### Work order
Where a line in the data below includes the word "harmonics", count it. State the total and nothing more.

### Records to process
__________________________________________________

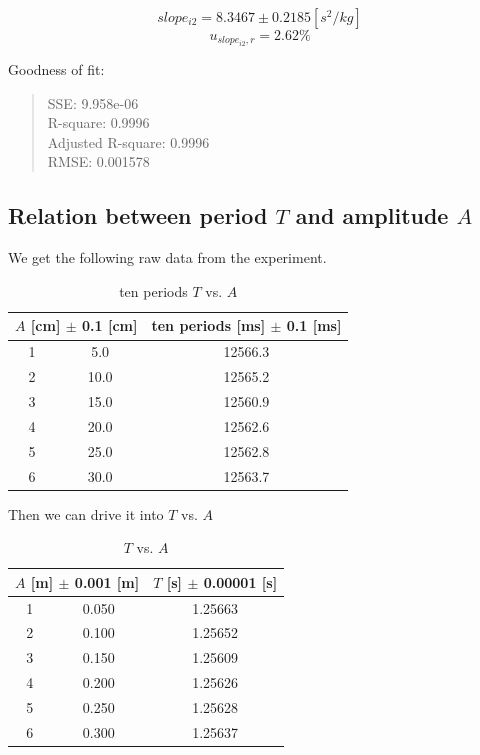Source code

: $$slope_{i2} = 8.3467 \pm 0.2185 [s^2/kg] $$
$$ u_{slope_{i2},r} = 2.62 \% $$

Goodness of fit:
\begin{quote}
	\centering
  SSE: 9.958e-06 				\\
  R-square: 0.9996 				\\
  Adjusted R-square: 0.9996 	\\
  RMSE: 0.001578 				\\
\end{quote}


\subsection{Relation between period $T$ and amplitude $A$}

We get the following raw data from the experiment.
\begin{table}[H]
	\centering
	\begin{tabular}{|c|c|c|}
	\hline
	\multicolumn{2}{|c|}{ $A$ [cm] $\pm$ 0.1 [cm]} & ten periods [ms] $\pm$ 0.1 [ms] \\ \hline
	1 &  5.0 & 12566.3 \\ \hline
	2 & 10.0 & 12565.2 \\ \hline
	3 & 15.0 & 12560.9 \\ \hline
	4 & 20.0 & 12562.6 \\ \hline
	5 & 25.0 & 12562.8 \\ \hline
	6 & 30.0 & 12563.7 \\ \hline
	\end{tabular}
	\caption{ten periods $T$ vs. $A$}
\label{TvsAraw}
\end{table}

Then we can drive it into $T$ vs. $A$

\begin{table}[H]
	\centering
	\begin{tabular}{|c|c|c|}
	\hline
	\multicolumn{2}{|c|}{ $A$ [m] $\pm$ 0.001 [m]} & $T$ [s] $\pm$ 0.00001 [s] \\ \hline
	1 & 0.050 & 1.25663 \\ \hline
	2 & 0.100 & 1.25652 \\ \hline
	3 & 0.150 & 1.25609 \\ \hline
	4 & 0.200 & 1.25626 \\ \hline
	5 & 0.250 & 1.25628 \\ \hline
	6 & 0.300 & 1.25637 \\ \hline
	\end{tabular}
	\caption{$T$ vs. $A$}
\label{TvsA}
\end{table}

__________________________________________________

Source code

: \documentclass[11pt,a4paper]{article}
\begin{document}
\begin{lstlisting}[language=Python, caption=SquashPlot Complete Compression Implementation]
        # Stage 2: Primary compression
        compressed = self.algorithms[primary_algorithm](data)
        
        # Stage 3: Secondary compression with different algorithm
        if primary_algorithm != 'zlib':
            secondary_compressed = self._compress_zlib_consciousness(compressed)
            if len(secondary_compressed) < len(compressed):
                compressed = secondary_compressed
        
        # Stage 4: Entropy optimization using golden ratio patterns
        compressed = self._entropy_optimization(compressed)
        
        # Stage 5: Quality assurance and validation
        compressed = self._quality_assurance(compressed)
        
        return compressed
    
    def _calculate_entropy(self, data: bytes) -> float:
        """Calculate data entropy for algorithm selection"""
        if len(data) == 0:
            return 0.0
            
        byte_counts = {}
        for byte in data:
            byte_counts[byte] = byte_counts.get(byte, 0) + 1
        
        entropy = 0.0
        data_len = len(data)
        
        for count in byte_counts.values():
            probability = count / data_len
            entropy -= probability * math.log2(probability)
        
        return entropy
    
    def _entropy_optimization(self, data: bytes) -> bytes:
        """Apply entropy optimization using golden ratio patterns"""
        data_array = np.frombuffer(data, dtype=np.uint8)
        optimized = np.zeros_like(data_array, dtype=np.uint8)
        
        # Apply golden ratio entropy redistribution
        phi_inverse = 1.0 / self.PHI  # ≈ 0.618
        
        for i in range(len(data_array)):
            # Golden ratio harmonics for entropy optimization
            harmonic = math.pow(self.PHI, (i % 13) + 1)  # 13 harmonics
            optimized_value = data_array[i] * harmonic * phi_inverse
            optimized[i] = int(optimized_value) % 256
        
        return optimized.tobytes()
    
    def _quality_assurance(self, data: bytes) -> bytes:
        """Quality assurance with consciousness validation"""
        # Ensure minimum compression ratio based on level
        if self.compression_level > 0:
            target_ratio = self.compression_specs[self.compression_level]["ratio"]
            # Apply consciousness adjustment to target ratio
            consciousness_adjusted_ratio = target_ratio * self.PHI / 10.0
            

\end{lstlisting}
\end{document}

__________________________________________________

### Response
2